Obama signs rare Presidential Policy Directive (PPD-8) calling for National Preparedness Goal & System
- John Cornelison
- April 9, 2011
Table of Contents
On March 30th, President Obama signed a Presidential Direction on the subject of “National Preparedness”, reflecting upon H1N1, Deepwater Horizon Christchurch and Sendai events - and lessons learned since the previous December 2003, Bush-era policy.
Unusually, the text was released today, only the second of his six directives released to date, per the Federation of American Scientists. They say the directive, “generally calls for development of systematic response plans for natural and manmade disasters, and seeks to enlist broad engagement in the process.” Presidential Policy Directives carry the force of executive orders, but originate from the National Security Council and can be classified.

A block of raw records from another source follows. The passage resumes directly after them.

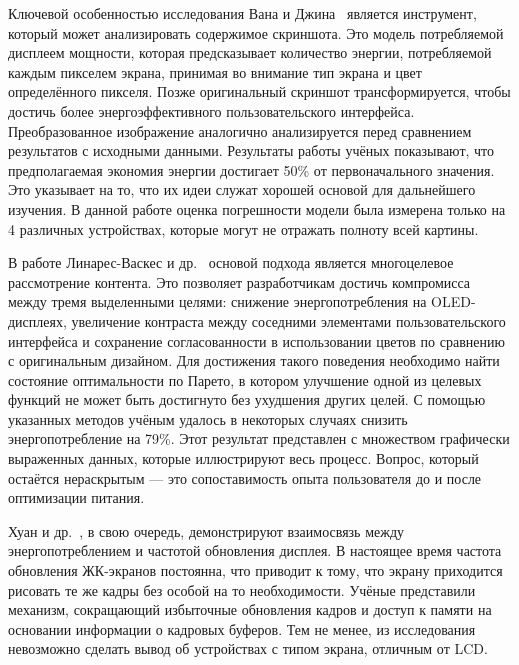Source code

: \documentclass[a4paper,14pt]{extarticle} %
\begin{document}
	Ключевой особенностью исследования Вана и Джина~\parencite{wan2015detecting} является инструмент, который может анализировать содержимое скриншота. Это модель потребляемой дисплеем мощности, которая предсказывает количество энергии, потребляемой каждым пикселем экрана, принимая во внимание тип экрана и цвет определённого пикселя. Позже оригинальный скриншот трансформируется, чтобы достичь более энергоэффективного пользовательского интерфейса. Преобразованное изображение аналогично анализируется перед сравнением результатов с исходными данными. Результаты работы учёных показывают, что предполагаемая экономия энергии достигает 50\% от первоначального значения. Это указывает на то, что их идеи служат хорошей основой для дальнейшего изучения. В данной работе оценка погрешности модели была измерена только на 4 различных устройствах, которые могут не отражать полноту всей картины.
	
	В работе Линарес-Васкес и др.~\parencite{linares2018multi} основой подхода является многоцелевое рассмотрение контента. Это позволяет разработчикам достичь компромисса между тремя выделенными целями: снижение энергопотребления на OLED-дисплеях, увеличение контраста между соседними элементами пользовательского интерфейса и сохранение согласованности в использовании цветов по сравнению с оригинальным дизайном. Для достижения такого поведения необходимо найти состояние оптимальности по Парето, в котором улучшение одной из целевых функций не может быть достигнуто без ухудшения других целей. С помощью указанных методов учёным удалось в некоторых случаях снизить энергопотребление на 79\%. Этот результат представлен с множеством графически выраженных данных, которые иллюстрируют весь процесс. Вопрос, который остаётся нераскрытым --- это сопоставимость опыта пользователя до и после оптимизации питания.
	
	Хуан и др.~\parencite{huang2014intelligent}, в свою очередь, демонстрируют взаимосвязь между энергопотреблением и частотой обновления дисплея. В настоящее время частота обновления ЖК-экранов постоянна, что приводит к тому, что экрану приходится рисовать те же кадры без особой на то необходимости. Учёные представили механизм, сокращающий избыточные обновления кадров и доступ к памяти на основании информации о кадровых буферов. Тем не менее, из исследования невозможно сделать вывод об устройствах с типом экрана, отличным от LCD.
	
\end{document}
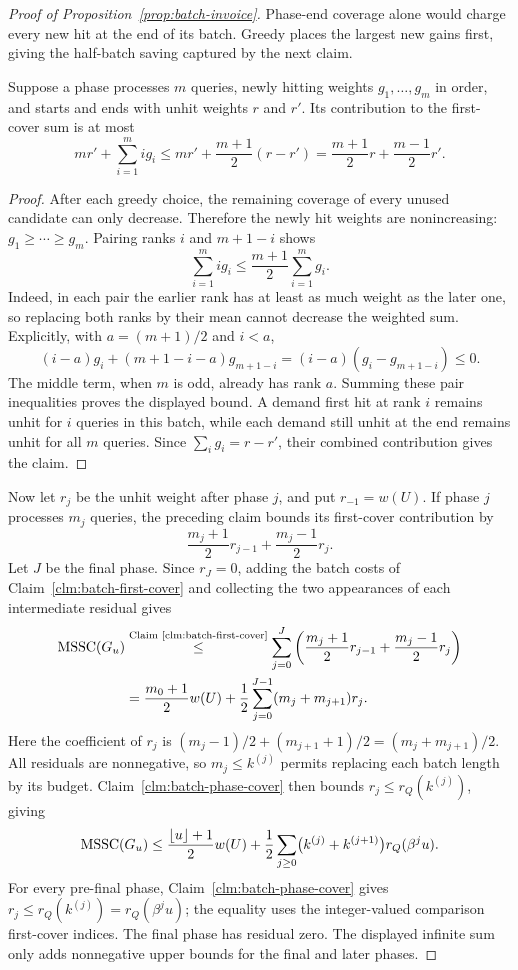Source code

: \begin{proof}[Proof of Proposition~\ref{prop:batch-invoice}]
Phase-end coverage alone would charge every new hit at the end of its
batch. Greedy places the largest new gains first, giving the half-batch
saving captured by the next claim.

\begin{claim}
\label{clm:batch-first-cover}
Suppose a phase processes $m$ queries, newly hitting weights
$g_1,\ldots,g_m$ in order, and starts and ends with unhit weights
$r$ and $r'$. Its contribution to the first-cover sum is at most
\[
 mr'+\sum_{i=1}^m i g_i
 \le mr'+\frac{m+1}{2}(r-r')
 =\frac{m+1}{2}r+\frac{m-1}{2}r'.
\]
\end{claim}
\begin{proof}
After each greedy choice, the remaining coverage of every unused
candidate can only decrease. Therefore the newly hit weights are
nonincreasing: $g_1\ge\cdots\ge g_m$. Pairing ranks $i$ and
$m+1-i$ shows
\[
 \sum_{i=1}^m i g_i\le\frac{m+1}{2}\sum_{i=1}^m g_i.
\]
Indeed, in each pair the earlier rank has at least as much weight
as the later one, so replacing both ranks by their mean cannot
decrease the weighted sum. Explicitly, with $a=(m+1)/2$ and $i<a$,
\[
 (i-a)g_i+(m+1-i-a)g_{m+1-i}
 =(i-a)(g_i-g_{m+1-i})\le0.
\]
The middle term, when $m$ is odd, already has rank $a$.
Summing these pair inequalities proves the displayed bound.
A demand first hit at rank $i$ remains
unhit for $i$ queries in this batch, while each demand
still unhit at the end remains unhit for all $m$ queries. Since
$\sum_i g_i=r-r'$, their combined contribution gives the claim.
\end{proof}

Now let $r_j$ be the unhit weight after phase $j$, and put
$r_{-1}=w(U)$. If phase $j$ processes $m_j$ queries, the preceding
claim bounds its first-cover contribution by
\[
 \frac{m_j+1}{2}r_{j-1}+\frac{m_j-1}{2}r_j.
\]
Let $J$ be the final phase. Since $r_J=0$, adding the batch costs
of Claim~\ref{clm:batch-first-cover} and collecting the two
appearances of each intermediate residual gives
\[
\begin{aligned}
 \MSSC(G_u)
 &\byref{Claim}{clm:batch-first-cover}{\le}\sum_{j=0}^{J}
       \left(\frac{m_j+1}{2}r_{j-1}+\frac{m_j-1}{2}r_j\right)\\
 &=\frac{m_0+1}{2}w(U)
     +\frac12\sum_{j=0}^{J-1}(m_j+m_{j+1})r_j.
\end{aligned}
\]
Here the coefficient of $r_j$ is
$(m_j-1)/2+(m_{j+1}+1)/2=(m_j+m_{j+1})/2$.
All residuals are nonnegative, so $m_j\le k^{(j)}$ permits replacing
each batch length by its budget. Claim~\ref{clm:batch-phase-cover} then bounds
$r_j\le r_Q(k^{(j)})$, giving
\[
 \MSSC(G_u)\le
 \frac{\lfloor u\rfloor+1}{2}w(U)
 +\frac12\sum_{j\ge0}
       \bigl(k^{(j)}+k^{(j+1)}\bigr)r_Q(\beta^ju).
\]
For every pre-final phase, Claim~\ref{clm:batch-phase-cover} gives
$r_j\le r_Q(k^{(j)})=r_Q(\beta^ju)$; the equality uses the
integer-valued comparison first-cover indices. The final phase
has residual zero. The displayed infinite sum only adds
nonnegative upper bounds for the final and later phases.

\end{proof}

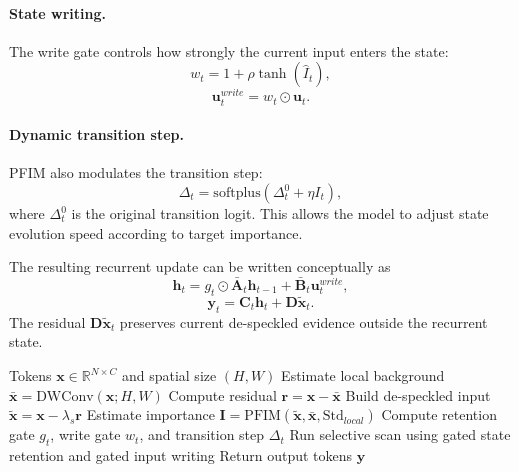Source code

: \documentclass[10pt,twocolumn]{article}
\begin{document}
\paragraph{State writing.}
The write gate controls how strongly the current input enters the state:
\begin{equation}
  w_t = 1 + \rho \tanh(\hat{I}_t),
\end{equation}
\begin{equation}
  \mathbf{u}^{write}_t = w_t \odot \mathbf{u}_t.
\end{equation}

\paragraph{Dynamic transition step.}
PFIM also modulates the transition step:
\begin{equation}
  \Delta_t = \mathrm{softplus}(\Delta^{0}_t + \eta I_t),
\end{equation}
where $\Delta^{0}_t$ is the original transition logit. This allows the model to adjust state evolution speed according to target importance.

The resulting recurrent update can be written conceptually as
\begin{equation}
  \mathbf{h}_t =
  g_t \odot \bar{\mathbf{A}}_t\mathbf{h}_{t-1}
  + \bar{\mathbf{B}}_t\mathbf{u}^{write}_t,
\end{equation}
\begin{equation}
  \mathbf{y}_t = \mathbf{C}_t\mathbf{h}_t + \mathbf{D}\widetilde{\mathbf{x}}_t.
\end{equation}
The residual $\mathbf{D}\widetilde{\mathbf{x}}_t$ preserves current de-speckled evidence outside the recurrent state.

\begin{algorithm}[t]
\caption{IG-DS-SSM Forward Pass}
\begin{algorithmic}[1]
\REQUIRE Tokens $\mathbf{x}\in\mathbb{R}^{N\times C}$ and spatial size $(H,W)$
\STATE Estimate local background $\bar{\mathbf{x}}=\mathrm{DWConv}(\mathbf{x};H,W)$
\STATE Compute residual $\mathbf{r}=\mathbf{x}-\bar{\mathbf{x}}$
\STATE Build de-speckled input $\widetilde{\mathbf{x}}=\mathbf{x}-\lambda_s\mathbf{r}$
\STATE Estimate importance $\mathbf{I}=\mathrm{PFIM}(\widetilde{\mathbf{x}},\bar{\mathbf{x}},\mathrm{Std}_{local})$
\STATE Compute retention gate $g_t$, write gate $w_t$, and transition step $\Delta_t$
\STATE Run selective scan using gated state retention and gated input writing
\STATE Return output tokens $\mathbf{y}$
\end{algorithmic}
\end{algorithm}
\end{document}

According to National Journal’s breaking article,
the Obama directive places significant emphasis on an "all-of-nation" "all-hazards" approach to disasters, fusing together the capabilities of federal, state, and local authorities to respond to crises. It refocuses government resources on mitigation - preventing catastrophes from getting worse - and resilience - how communities actively respond to and recover from a major disaster.
The Department of Homeland Security will set up a National Preparedness System to enable the nation to achieve the preparedness goal and undertake a national preparedness campaign and an annual National Preparedness Report for accountability. Better communications from the government to communities (a nod to IPAWS & OPEN?!) are called for as well as more collaboration with businesses.
Other commentary, by Eric Holdeman and Government Executive generally reiterated this.
My quick summary of the actual directive:
Everyone has to help with preparedness
The Assistant to the President for Homeland Security and Counterterrorism shall develop an implementation plan within 60 days to create a “national preparedness goal” within 180 days.
The plan shall “assign departmental responsibilities and delivery timelines for the development of the national planning frameworks and associated interagency operational plans” described in the balance of the directive.
“The national preparedness goal shall define the core capabilities necessary to prepare for the specific types of incidents that pose the greatest risk to the security of the Nation, and shall emphasize actions aimed at achieving an integrated, layered, and all-of-Nation preparedness approach that optimizes the use of available resources.”
A description of a National Preparedness System shall be submitted to the President within 240 days, with annual progress reports thereafter.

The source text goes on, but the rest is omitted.